Western plunders of antiquities? Challenging the new Chinese uproar

There is no doubt that the old museums in Europe and America bear deep imprints of the colonial era; in a mirror image, “protecting treasures” has become a transcendental reference for the new China, writes You Peng in Singapore-based digital media The Initium .

🏺 Chinese artifacts were often thought to have made their way to the British Museum and the Louvre Museum via colonialism. However, in theory, most of these collections were legally acquired in China. We can certainly use the familiar mainstream critique that these explorers, scholars, and missionaries took advantage of a weak and impoverished China. However, it is undeniable that at the time, cultural relics had greater value in Europe and the United States than in China.

🔙 With China’s economy growing substantially, can it now ask for the return of the cultural relics without compensation? An interesting case for comparison dates back to 1906, when one minister from the Qing court purchased more than 40 stone tablets and three wooden coffins at a local antique store in Cairo. These objects are now in the National Museum of China. If Europe and the United States are expected to return the cultural relics purchased from the Chinese in the late Qing Dynasty, by the exact same logic, shouldn’t China also return this haul of Egyptian relics?

🇨🇳 Nationalism generally stems from one of two sources — a sense of oppression by external forces, as claimed by neo-Nazis, or a sense of superiority, as with white Americans. China's nationalism in the modern sense clearly originated from the first, i.e., the historical intergenerational trauma inflicted by Western powers since the Opium War. Displaced cultural relics have become a nationalist and populist Macguffin in this context, eclipsing any legal or academic discussion.

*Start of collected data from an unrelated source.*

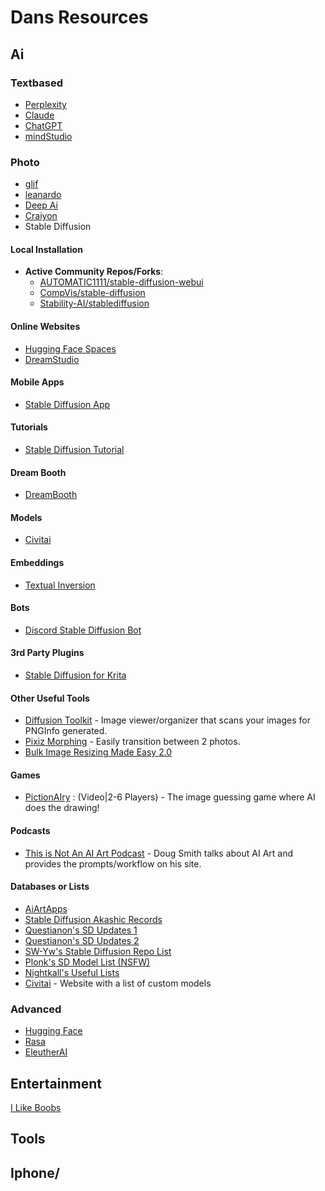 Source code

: # Dans Resources

## Ai
### Textbased
- [Perplexity](https://www.perplexity.ai/)
- [Claude](https://claude.ai/)
- [ChatGPT](https://chatgpt.com/)
- [mindStudio](https://mindstudio.ai/)
### Photo
- [glif](https://glif.app/glifs)
- [leanardo](https://leonardo.ai)
- [Deep Ai](https://deepai.org)
- [Craiyon](https://www.craiyon.com/)
- Stable Diffusion
#### Local Installation
- **Active Community Repos/Forks**:
  - [AUTOMATIC1111/stable-diffusion-webui](https://github.com/AUTOMATIC1111/stable-diffusion-webui)
  - [CompVis/stable-diffusion](https://github.com/CompVis/stable-diffusion)
  - [Stability-AI/stablediffusion](https://github.com/Stability-AI/stablediffusion)
#### Online Websites
- [Hugging Face Spaces](https://huggingface.co/spaces)
- [DreamStudio](https://beta.dreamstudio.ai/)
#### Mobile Apps
- [Stable Diffusion App](https://github.com/divamgupta/stable-diffusion-tensorflow)
#### Tutorials
- [Stable Diffusion Tutorial](https://stable-diffusion-art.com/tutorial/)
#### Dream Booth
- [DreamBooth](https://github.com/XavierXiao/Dreambooth-Stable-Diffusion)
#### Models
- [Civitai](https://civitai.com/)
#### Embeddings
- [Textual Inversion](https://github.com/rinongal/textual_inversion)
#### Bots
- [Discord Stable Diffusion Bot](https://github.com/Kilvoctu/aiyabot)
#### 3rd Party Plugins
- [Stable Diffusion for Krita](https://github.com/sddebz/stable-diffusion-krita-plugin)
#### Other Useful Tools
- [Diffusion Toolkit](https://github.com/RupertAvery/DiffusionToolkit) - Image viewer/organizer that scans your images for PNGInfo generated.
- [Pixiz Morphing](https://pixiz.com/morphing) - Easily transition between 2 photos.
- [Bulk Image Resizing Made Easy 2.0](https://www.birme.net/)
#### Games
- [PictionAIry](https://pictionairy.com/) : (Video|2-6 Players) - The image guessing game where AI does the drawing!
#### Podcasts
- [This is Not An AI Art Podcast](https://www.thisisnotanaiartpodcast.com/) - Doug Smith talks about AI Art and provides the prompts/workflow on his site.
#### Databases or Lists
- [AiArtApps](https://aiartapps.com/)
- [Stable Diffusion Akashic Records](https://github.com/Maks-s/sd-akashic)
- [Questianon's SD Updates 1](https://github.com/questianon/sdupdates)
- [Questianon's SD Updates 2](https://rentry.org/sdupdates)
- [SW-Yw's Stable Diffusion Repo List](https://github.com/sw-yx/ai-notes)
- [Plonk's SD Model List (NSFW)](https://rentry.org/sdmodels)
- [Nightkall's Useful Lists](https://rentry.org/nkstable)
- [Civitai](https://civitai.com/) - Website with a list of custom models
### Advanced
- [Hugging Face](https://huggingface.co)
- [Rasa](https://rasa.com)
- [EleutherAI](https://www.eleuther.ai/artifacts/gpt-neo)

## Entertainment
[I Like Boobs](braincandydan.github.io/i-like-boobs)

## Tools

## Iphone/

➡️ Read more on Worldcrunch.com

📣 VERBATIM

“It's not a question of 'if', it's just a matter of 'how soon' — and the sooner the better for all of us.”

— In a new report , the International Energy Agency (IEA) predicts that by 2030 half of the world’s electricity will be powered by renewable energy , but the phase down of fossil fuels is still not happening quickly enough. Whilst the transition to clean energy is escalating, demand for gas, oil and coal will remain high, and the IEA warns it will peak by 2030 , threatening the threshold of 1.5 degrees celsius which global temperature must not rise by, per the Paris Agreement.